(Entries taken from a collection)
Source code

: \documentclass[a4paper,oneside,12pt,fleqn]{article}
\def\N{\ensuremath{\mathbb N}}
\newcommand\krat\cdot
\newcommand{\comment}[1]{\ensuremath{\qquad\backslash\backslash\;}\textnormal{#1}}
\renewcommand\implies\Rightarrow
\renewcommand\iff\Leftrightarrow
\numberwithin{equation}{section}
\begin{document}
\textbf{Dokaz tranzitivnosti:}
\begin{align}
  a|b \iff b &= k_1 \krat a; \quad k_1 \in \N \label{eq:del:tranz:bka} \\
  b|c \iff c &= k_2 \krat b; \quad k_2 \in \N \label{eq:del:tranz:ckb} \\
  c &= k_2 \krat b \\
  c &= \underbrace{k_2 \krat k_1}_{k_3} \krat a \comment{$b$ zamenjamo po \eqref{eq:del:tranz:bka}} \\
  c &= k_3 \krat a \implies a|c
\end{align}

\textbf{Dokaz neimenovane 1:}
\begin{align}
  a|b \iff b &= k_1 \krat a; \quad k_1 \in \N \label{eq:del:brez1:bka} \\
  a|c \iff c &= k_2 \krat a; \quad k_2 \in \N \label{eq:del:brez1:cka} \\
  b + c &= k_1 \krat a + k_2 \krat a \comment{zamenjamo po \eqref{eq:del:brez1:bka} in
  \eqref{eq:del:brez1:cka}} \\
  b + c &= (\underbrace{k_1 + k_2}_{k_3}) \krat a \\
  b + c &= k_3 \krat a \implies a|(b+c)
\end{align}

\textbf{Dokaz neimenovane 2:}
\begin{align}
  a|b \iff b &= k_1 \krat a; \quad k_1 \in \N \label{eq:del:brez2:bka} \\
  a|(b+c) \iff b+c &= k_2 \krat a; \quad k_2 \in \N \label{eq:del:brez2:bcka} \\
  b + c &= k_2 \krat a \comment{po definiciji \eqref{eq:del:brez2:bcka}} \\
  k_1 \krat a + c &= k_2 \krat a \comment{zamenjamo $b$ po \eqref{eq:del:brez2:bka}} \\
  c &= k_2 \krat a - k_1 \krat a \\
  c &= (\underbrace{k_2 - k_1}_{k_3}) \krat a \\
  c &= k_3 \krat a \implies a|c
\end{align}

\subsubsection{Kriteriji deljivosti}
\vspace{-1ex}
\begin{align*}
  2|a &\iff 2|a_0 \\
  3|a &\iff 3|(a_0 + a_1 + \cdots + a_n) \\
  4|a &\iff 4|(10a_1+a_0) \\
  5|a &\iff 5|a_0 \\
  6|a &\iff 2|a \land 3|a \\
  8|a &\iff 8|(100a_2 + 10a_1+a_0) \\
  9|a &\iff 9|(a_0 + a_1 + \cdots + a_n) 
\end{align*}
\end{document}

◆ **DESCRIPTION OF THE TASK**
All of the entries above need to be reproduced exactly.

◆ **ANSWER SPACE**
Source code

: \documentclass[a4paper,oneside,12pt,fleqn]{article}
\def\N{\ensuremath{\mathbb N}}
\newcommand\krat\cdot
\newcommand{\comment}[1]{\ensuremath{\qquad\backslash\backslash\;}\textnormal{#1}}
\renewcommand\implies\Rightarrow
\renewcommand\iff\Leftrightarrow
\numberwithin{equation}{section}
\begin{document}
\textbf{Dokaz tranzitivnosti:}
\begin{align}
  a|b \iff b &= k_1 \krat a; \quad k_1 \in \N \label{eq:del:tranz:bka} \\
  b|c \iff c &= k_2 \krat b; \quad k_2 \in \N \label{eq:del:tranz:ckb} \\
  c &= k_2 \krat b \\
  c &= \underbrace{k_2 \krat k_1}_{k_3} \krat a \comment{$b$ zamenjamo po \eqref{eq:del:tranz:bka}} \\
  c &= k_3 \krat a \implies a|c
\end{align}

\textbf{Dokaz neimenovane 1:}
\begin{align}
  a|b \iff b &= k_1 \krat a; \quad k_1 \in \N \label{eq:del:brez1:bka} \\
  a|c \iff c &= k_2 \krat a; \quad k_2 \in \N \label{eq:del:brez1:cka} \\
  b + c &= k_1 \krat a + k_2 \krat a \comment{zamenjamo po \eqref{eq:del:brez1:bka} in
  \eqref{eq:del:brez1:cka}} \\
  b + c &= (\underbrace{k_1 + k_2}_{k_3}) \krat a \\
  b + c &= k_3 \krat a \implies a|(b+c)
\end{align}

\textbf{Dokaz neimenovane 2:}
\begin{align}
  a|b \iff b &= k_1 \krat a; \quad k_1 \in \N \label{eq:del:brez2:bka} \\
  a|(b+c) \iff b+c &= k_2 \krat a; \quad k_2 \in \N \label{eq:del:brez2:bcka} \\
  b + c &= k_2 \krat a \comment{po definiciji \eqref{eq:del:brez2:bcka}} \\
  k_1 \krat a + c &= k_2 \krat a \comment{zamenjamo $b$ po \eqref{eq:del:brez2:bka}} \\
  c &= k_2 \krat a - k_1 \krat a \\
  c &= (\underbrace{k_2 - k_1}_{k_3}) \krat a \\
  c &= k_3 \krat a \implies a|c
\end{align}

\subsubsection{Kriteriji deljivosti}
\vspace{-1ex}
\begin{align*}
  2|a &\iff 2|a_0 \\
  3|a &\iff 3|(a_0 + a_1 + \cdots + a_n) \\
  4|a &\iff 4|(10a_1+a_0) \\
  5|a &\iff 5|a_0 \\
  6|a &\iff 2|a \land 3|a \\
  8|a &\iff 8|(100a_2 + 10a_1+a_0) \\
  9|a &\iff 9|(a_0 + a_1 + \cdots + a_n) 
\end{align*}
\end{document}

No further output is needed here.